* THE DATA *

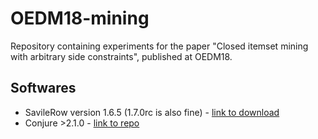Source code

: # OEDM18-mining

Repository containing experiments for the paper "Closed itemset mining with arbitrary side constraints", published at OEDM18.

## Softwares

- SavileRow version 1.6.5 (1.7.0rc is also fine) - [link to download](https://savilerow.cs.st-andrews.ac.uk/releases.html)
- Conjure >2.1.0 - [link to repo](https://github.com/conjure-cp/conjure)

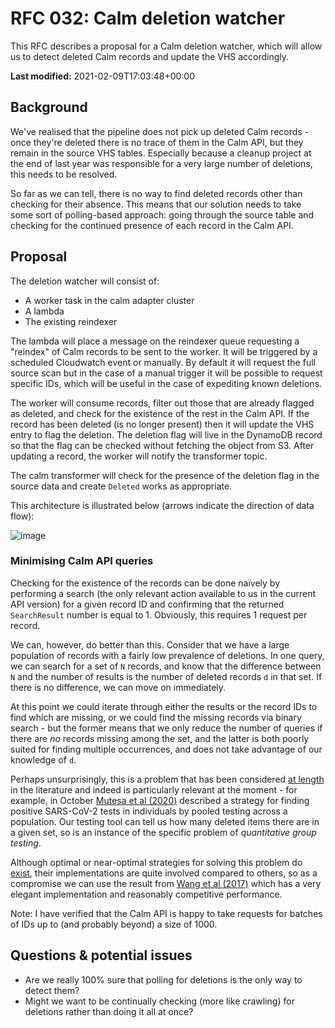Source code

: # RFC 032: Calm deletion watcher

This RFC describes a proposal for a Calm deletion watcher, which will allow us to detect deleted Calm records and update the VHS accordingly.

**Last modified:** 2021-02-09T17:03:48+00:00

## Background

We've realised that the pipeline does not pick up deleted Calm records - once they're deleted there is no trace of them in the Calm API, but they remain in the source VHS tables. Especially because a cleanup project at the end of last year was responsible for a very large number of deletions, this needs to be resolved.

So far as we can tell, there is no way to find deleted records other than checking for their absence. This means that our solution needs to take some sort of polling-based approach: going through the source table and checking for the continued presence of each record in the Calm API.

## Proposal

The deletion watcher will consist of:

- A worker task in the calm adapter cluster
- A lambda
- The existing reindexer

The lambda will place a message on the reindexer queue requesting a "reindex" of Calm records to be sent to the worker. It will be triggered by a scheduled Cloudwatch event or manually. By default it will request the full source scan but in the case of a manual trigger it will be possible to request specific IDs, which will be useful in the case of expediting known deletions.

The worker will consume records, filter out those that are already flagged as deleted, and check for the existence of the rest in the Calm API. If the record has been deleted (is no longer present) then it will update the VHS entry to flag the deletion. The deletion flag will live in the DynamoDB record so that the flag can be checked without fetching the object from S3. After updating a record, the worker will notify the transformer topic.

The calm transformer will check for the presence of the deletion flag in the source data and create `Deleted` works as appropriate.

This architecture is illustrated below (arrows indicate the direction of data flow):

![image](https://user-images.githubusercontent.com/4429247/106171539-8da8dd00-6189-11eb-9aca-2577f1ab6ed7.png)

### Minimising Calm API queries

Checking for the existence of the records can be done naïvely by performing a search (the only relevant action available to us in the current API version) for a given record ID and confirming that the returned `SearchResult` number is equal to 1. Obviously, this requires 1 request per record.

We can, however, do better than this. Consider that we have a large population of records with a fairly low prevalence of deletions. In one query, we can search for a set of `N` records, and know that the difference between `N` and the number of results is the number of deleted records `d`  in that set. If there is no difference, we can move on immediately.

At this point we could iterate through either the results or the record IDs to find which are missing, or we could find the missing records via binary search - but the former means that we only reduce the number of queries if there are _no_ records missing among the set, and the latter is both poorly suited for finding multiple occurrences, and does not take advantage of our knowledge of `d`.

Perhaps unsurprisingly, this is a problem that has been considered [at length](https://arxiv.org/pdf/1902.06002.pdf) in the literature and indeed is particularly relevant at the moment - for example, in October [Mutesa et al (2020)](https://www.nature.com/articles/s41586-020-2885-5) described a strategy for finding positive SARS-CoV-2 tests in individuals by pooled testing across a population. Our testing tool can tell us how many deleted items there are in a given set, so is an instance of the specific problem of *quantitative group testing*.

Although optimal or near-optimal strategies for solving this problem do [exist](http://www.learningtheory.org/colt2009/papers/004.pdf), their implementations are quite involved compared to others, so as a compromise we can use the result from [Wang et al (2017)](https://arxiv.org/abs/1407.2283) which has a very elegant implementation and reasonably competitive performance.

Note: I have verified that the Calm API is happy to take requests for batches of IDs up to (and probably beyond) a size of 1000.

## Questions & potential issues

- Are we really 100% sure that polling for deletions is the only way to detect them?
- Might we want to be continually checking (more like crawling) for deletions rather than doing it all at once?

* TASK OBJECTIVE *
Output the material above exactly, but only from the line that carries "032: Calm deletion watcher" through the line that carries "## Background".

* ANSWER BOX *
: # RFC 032: Calm deletion watcher

This RFC describes a proposal for a Calm deletion watcher, which will allow us to detect deleted Calm records and update the VHS accordingly.

**Last modified:** 2021-02-09T17:03:48+00:00

## Background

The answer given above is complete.